▸ **Exercise aim**
From the records below, output exactly the lines running from the line containing "# Effects of" through the line containing "- 28% of patients", and no others.

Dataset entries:
┌──
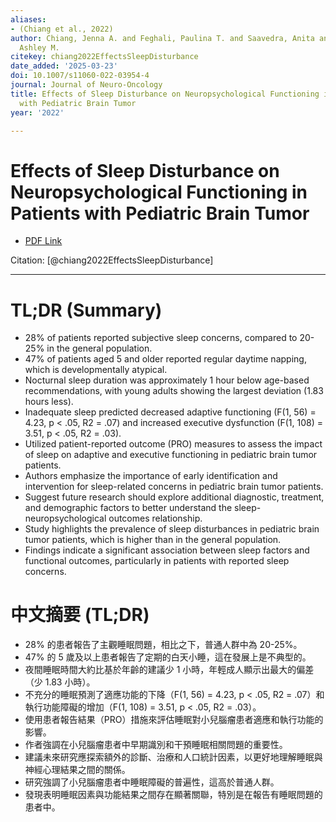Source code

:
 ```yaml
---
aliases:
- (Chiang et al., 2022)
author: Chiang, Jenna A. and Feghali, Paulina T. and Saavedra, Anita and Whitaker,
  Ashley M.
citekey: chiang2022EffectsSleepDisturbance
date_added: '2025-03-23'
doi: 10.1007/s11060-022-03954-4
journal: Journal of Neuro-Oncology
title: Effects of Sleep Disturbance on Neuropsychological Functioning in Patients
  with Pediatric Brain Tumor
year: '2022'

---
```

# Effects of Sleep Disturbance on Neuropsychological Functioning in Patients with Pediatric Brain Tumor
- [PDF Link](zotero://open-pdf/library/items/LW9VDEUM)

Citation: [@chiang2022EffectsSleepDisturbance]

***
# TL;DR (Summary)
- 28% of patients reported subjective sleep concerns, compared to 20-25% in the general population.
- 47% of patients aged 5 and older reported regular daytime napping, which is developmentally atypical.
- Nocturnal sleep duration was approximately 1 hour below age-based recommendations, with young adults showing the largest deviation (1.83 hours less).
- Inadequate sleep predicted decreased adaptive functioning (F(1, 56) = 4.23, p < .05, R2 = .07) and increased executive dysfunction (F(1, 108) = 3.51, p < .05, R2 = .03).
- Utilized patient-reported outcome (PRO) measures to assess the impact of sleep on adaptive and executive functioning in pediatric brain tumor patients.
- Authors emphasize the importance of early identification and intervention for sleep-related concerns in pediatric brain tumor patients.
- Suggest future research should explore additional diagnostic, treatment, and demographic factors to better understand the sleep-neuropsychological outcomes relationship.
- Study highlights the prevalence of sleep disturbances in pediatric brain tumor patients, which is higher than in the general population.
- Findings indicate a significant association between sleep factors and functional outcomes, particularly in patients with reported sleep concerns.

# 中文摘要 (TL;DR)
- 28% 的患者報告了主觀睡眠問題，相比之下，普通人群中為 20-25%。
- 47% 的 5 歲及以上患者報告了定期的白天小睡，這在發展上是不典型的。
- 夜間睡眠時間大約比基於年齡的建議少 1 小時，年輕成人顯示出最大的偏差（少 1.83 小時）。
- 不充分的睡眠預測了適應功能的下降（F(1, 56) = 4.23, p < .05, R2 = .07）和執行功能障礙的增加（F(1, 108) = 3.51, p < .05, R2 = .03）。
- 使用患者報告結果（PRO）措施來評估睡眠對小兒腦瘤患者適應和執行功能的影響。
- 作者強調在小兒腦瘤患者中早期識別和干預睡眠相關問題的重要性。
- 建議未來研究應探索額外的診斷、治療和人口統計因素，以更好地理解睡眠與神經心理結果之間的關係。
- 研究強調了小兒腦瘤患者中睡眠障礙的普遍性，這高於普通人群。
- 發現表明睡眠因素與功能結果之間存在顯著關聯，特別是在報告有睡眠問題的患者中。
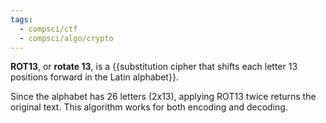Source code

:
 ```yaml
---
tags:
  - compsci/ctf
  - compsci/algo/crypto
---
```

**ROT13**, or **rotate 13**, is a {{substitution cipher that shifts each letter 13 positions forward in the Latin alphabet}}. 

Since the alphabet has 26 letters (2x13), applying ROT13 twice returns the original text. This algorithm works for both encoding and decoding.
└──
▸ **Your solution**
# Effects of Sleep Disturbance on Neuropsychological Functioning in Patients with Pediatric Brain Tumor
- [PDF Link](zotero://open-pdf/library/items/LW9VDEUM)

Citation: [@chiang2022EffectsSleepDisturbance]

***
# TL;DR (Summary)
- 28% of patients reported subjective sleep concerns, compared to 20-25% in the general population.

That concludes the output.